Powerful goshawk Temporal range: Holocene
- Conservation status: Extinct

Scientific classification
- Kingdom: Animalia
- Phylum: Chordata
- Class: Aves
- Order: Accipitriformes
- Family: Accipitridae
- Genus: Tachyspiza
- Species: †T. efficax
- Binomial name: †Tachyspiza efficax Balouet & Olson, 1989

= Powerful goshawk =

- Genus: Tachyspiza
- Species: efficax
- Authority: Balouet & Olson, 1989
- Conservation status: EX

Extinct species of bird

The powerful goshawk (Tachyspiza efficax), also referred to as the greater New Caledonian goshawk, is an extinct species of bird of prey in the family Accipitridae. It was endemic to the island of New Caledonia in Melanesia in the southwest Pacific region.
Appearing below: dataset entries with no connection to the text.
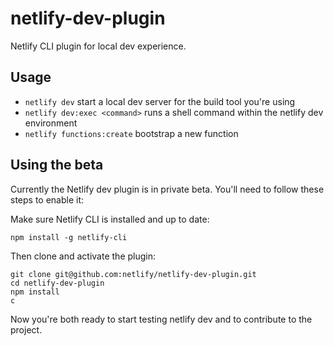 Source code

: # netlify-dev-plugin

Netlify CLI plugin for local dev experience.

## Usage

- `netlify dev` start a local dev server for the build tool you're using
- `netlify dev:exec <command>` runs a shell command within the netlify dev environment
- `netlify functions:create` bootstrap a new function

## Using the beta

Currently the Netlify dev plugin is in private beta. You'll need to follow these steps to enable it:

Make sure Netlify CLI is installed and up to date:

```
npm install -g netlify-cli
```

Then clone and activate the plugin:

```
git clone git@github.com:netlify/netlify-dev-plugin.git
cd netlify-dev-plugin
npm install
c
```

Now you're both ready to start testing netlify dev and to contribute to the project.
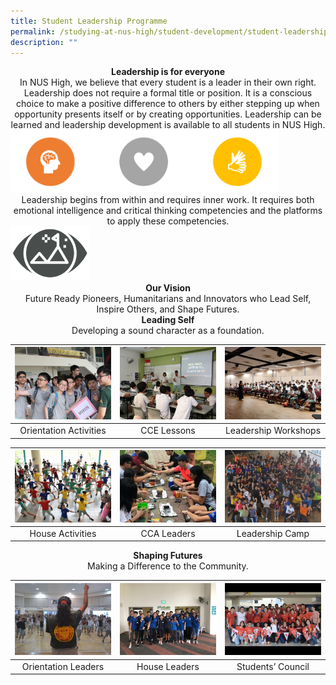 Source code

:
 ```yaml
---
title: Student Leadership Programme
permalink: /studying-at-nus-high/student-development/student-leadership-programme/
description: ""
---
```

<center><b>Leadership is for everyone</b><br>In NUS High, we believe that every student is a leader in their own right. Leadership does not require a formal title or position. It is a conscious choice to make a positive difference to others by either stepping up when opportunity presents itself or by creating opportunities. Leadership can be learned and leadership development is available to all students in NUS High.</center>

<img src="/images/studentleadershipprog1.jpg" style="width:85%">

<center>Leadership begins from within and requires inner work. It requires both emotional intelligence and critical thinking competencies and the platforms to apply these competencies.</center>

<img src="/images/studentleadershipprog2.jpg" style="width:25%">

<center><b>Our Vision</b><br>
Future Ready Pioneers, Humanitarians and Innovators who Lead Self, Inspire Others, and Shape Futures.</center>

<center><b>Leading Self</b><br>
Developing a sound character as a foundation.</center>
<table>
	<thead>
		<tr>
			<th style="width: 33%; align: center">
					<img src="/images/Student%20Development/Student%20Leadership/stuleader1.jpg" style="max-height:100%; max-width:100%">
			</th>
			<th style="width: 33%; align: center">
					<img src="/images/Student%20Development/Student%20Leadership/stuleader2.jpg" style="max-height:100%; max-width:100%">
			</th>
			<th style="width: 33%; align: center">
					<img src="/images/Student%20Development/Student%20Leadership/stuleader3.jpg" style="max-height:100%; max-width:100%">
			</th>
		</tr>
	</thead>
	<tbody>
		<tr>
			<td style="text-align:center"> 
				Orientation Activities
			</td>
			<td style="text-align:center">
				CCE Lessons
			</td>
			<td style="text-align:center"> 
				Leadership Workshops
			</td>
		</tr>
	</tbody>
</table>

<table>
	<thead>
		<tr>
			<th style="width: 33%; align: center">
					<img src="/images/Student%20Development/Student%20Leadership/stuleader4.jpg" style="max-height:100%; max-width:100%">
			</th>
			<th style="width: 33%; align: center">
					<img src="/images/Student%20Development/Student%20Leadership/stuleader5.jpg" style="max-height:100%; max-width:100%">
			</th>
			<th style="width: 33%; align: center">
					<img src="/images/Student%20Development/Student%20Leadership/stuleader6.jpg" style="max-height:100%; max-width:100%">
			</th>
		</tr>
	</thead>
	<tbody>
		<tr>
			<td style="text-align:center"> 
				House Activities
			</td>
			<td style="text-align:center">
				CCA Leaders
			</td>
			<td style="text-align:center"> 
				Leadership Camp
			</td>
		</tr>
	</tbody>
</table>

<center><b>Shaping Futures</b><br>
Making a Difference to the Community.</center>
<table>
	<thead>
		<tr>
			<th style="width: 33%; align: center">
					<img src="/images/Student%20Development/Student%20Leadership/stuleader7.jpg" style="max-height:100%; max-width:100%">
			</th>
			<th style="width: 33%; align: center">
					<img src="/images/Student%20Development/Student%20Leadership/stuleader8.jpg" style="max-height:100%; max-width:100%">
			</th>
			<th style="width: 33%; align: center">
					<img src="/images/Student%20Development/Student%20Leadership/stuleader9.jpg" style="max-height:100%; max-width:100%">
			</th>
		</tr>
	</thead>
	<tbody>
		<tr>
			<td style="text-align:center"> 
				Orientation Leaders
			</td>
			<td style="text-align:center">
				House Leaders
			</td>
			<td style="text-align:center"> 
				Students’ Council
			</td>
		</tr>
	</tbody>
</table> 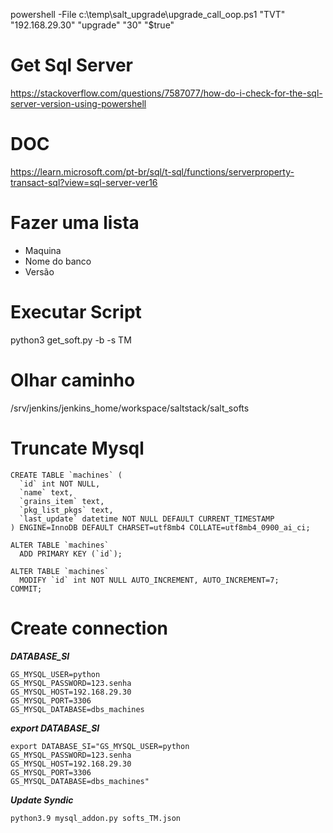 powershell -File c:\temp\salt_upgrade\upgrade_call_oop.ps1 "TVT" "192.168.29.30" "upgrade" "30" "$true"


# Get Sql Server
https://stackoverflow.com/questions/7587077/how-do-i-check-for-the-sql-server-version-using-powershell

# DOC
https://learn.microsoft.com/pt-br/sql/t-sql/functions/serverproperty-transact-sql?view=sql-server-ver16



# Fazer uma lista
- Maquina
- Nome do banco 
- Versão


# Executar Script
python3 get_soft.py -b -s TM

# Olhar caminho
/srv/jenkins/jenkins_home/workspace/saltstack/salt_softs

# Truncate Mysql
```
CREATE TABLE `machines` (
  `id` int NOT NULL,
  `name` text,
  `grains_item` text,
  `pkg_list_pkgs` text,
  `last_update` datetime NOT NULL DEFAULT CURRENT_TIMESTAMP
) ENGINE=InnoDB DEFAULT CHARSET=utf8mb4 COLLATE=utf8mb4_0900_ai_ci;

ALTER TABLE `machines`
  ADD PRIMARY KEY (`id`);

ALTER TABLE `machines`
  MODIFY `id` int NOT NULL AUTO_INCREMENT, AUTO_INCREMENT=7;
COMMIT;
```

# Create connection
***DATABASE_SI***
```
GS_MYSQL_USER=python
GS_MYSQL_PASSWORD=123.senha
GS_MYSQL_HOST=192.168.29.30
GS_MYSQL_PORT=3306
GS_MYSQL_DATABASE=dbs_machines
```

***export DATABASE_SI***
```
export DATABASE_SI="GS_MYSQL_USER=python
GS_MYSQL_PASSWORD=123.senha
GS_MYSQL_HOST=192.168.29.30
GS_MYSQL_PORT=3306
GS_MYSQL_DATABASE=dbs_machines"
```

***Update Syndic***
```
python3.9 mysql_addon.py softs_TM.json
```
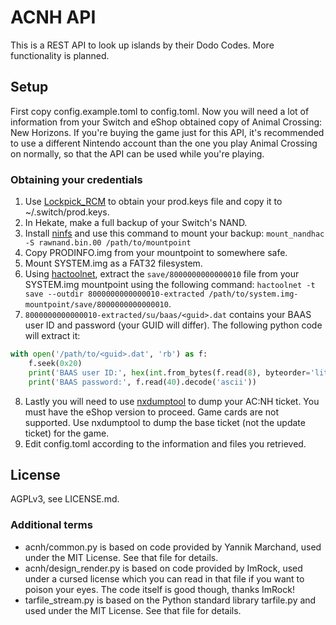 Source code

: # ACNH API

This is a REST API to look up islands by their Dodo Codes. More functionality is planned.

## Setup

First copy config.example.toml to config.toml. Now you will need a lot of information from your Switch
and eShop obtained copy of Animal Crossing: New Horizons.
If you're buying the game just for this API, it's recommended to use a different Nintendo account than the one
you play Animal Crossing on normally, so that the API can be used while you're playing.

### Obtaining your credentials

1. Use [Lockpick_RCM](https://github.com/shchmue/Lockpick_RCM/releases)
   to obtain your prod.keys file and copy it to ~/.switch/prod.keys.
2. In Hekate, make a full backup of your Switch's NAND.
3. Install [ninfs](https://github.com/ihaveamac/ninfs) and use this command to mount your backup:
   `mount_nandhac -S rawnand.bin.00 /path/to/mountpoint`
4. Copy PRODINFO.img from your mountpoint to somewhere safe.
5. Mount SYSTEM.img as a FAT32 filesystem.
6. Using [hactoolnet](https://github.com/Thealexbarney/LibHac/releases), extract the `save/8000000000000010`
   file from your SYSTEM.img mountpoint using the following command:
   `hactoolnet -t save --outdir 8000000000000010-extracted /path/to/system.img-mountpoint/save/8000000000000010`.
7. `8000000000000010-extracted/su/baas/<guid>.dat` contains your BAAS user ID and password (your GUID will differ).
   The following python code will extract it:

```py
with open('/path/to/<guid>.dat', 'rb') as f:
	f.seek(0x20)
	print('BAAS user ID:', hex(int.from_bytes(f.read(8), byteorder='little')))
	print('BAAS password:', f.read(40).decode('ascii'))
```

8. Lastly you will need to use [nxdumptool](https://github.com/DarkMatterCore/nxdumptool/releases) to dump your AC:NH
   ticket. You must have the eShop version to proceed. Game cards are not supported. Use nxdumptool to dump the
   base ticket (not the update ticket) for the game.
9. Edit config.toml according to the information and files you retrieved.

## License

AGPLv3, see LICENSE.md.

### Additional terms

- acnh/common.py is based on code provided by Yannik Marchand, used under the MIT License.
See that file for details.
- acnh/design_render.py is based on code provided by ImRock,
used under a cursed license which you can read in that file if you want to poison your eyes.
The code itself is good though, thanks ImRock!
- tarfile_stream.py is based on the Python standard library tarfile.py and used under the MIT License.
See that file for details.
It was described from subfossil bones found at the Pindai Caves paleontological site on the west coast of Grande Terre. The Latin specific epithet efficax means "powerful".

==Description==
It is an Accipiter of the A. gentilis group, recognizable by very large size and the proportionately short, very robust tarsometatarsus. This species differs from A. gentilis in proportions, the elements of the wing and pectoral girdle being smaller but the tarsometatarsus and claws as large and robust as in that species. Also, the distal foramen of the tarsometatarsus is markedly smaller and the wing of the inner trochlea does not extend as far posteriorly. Compared with A. meyerianus, the ulna is more robust, with a heavier olecranon; the tarsometatarsus is also more robust, especially in lateral view, the distal end is more expanded, the distal foramen smaller, and the posterior face of the shaft more excavated and channel-like.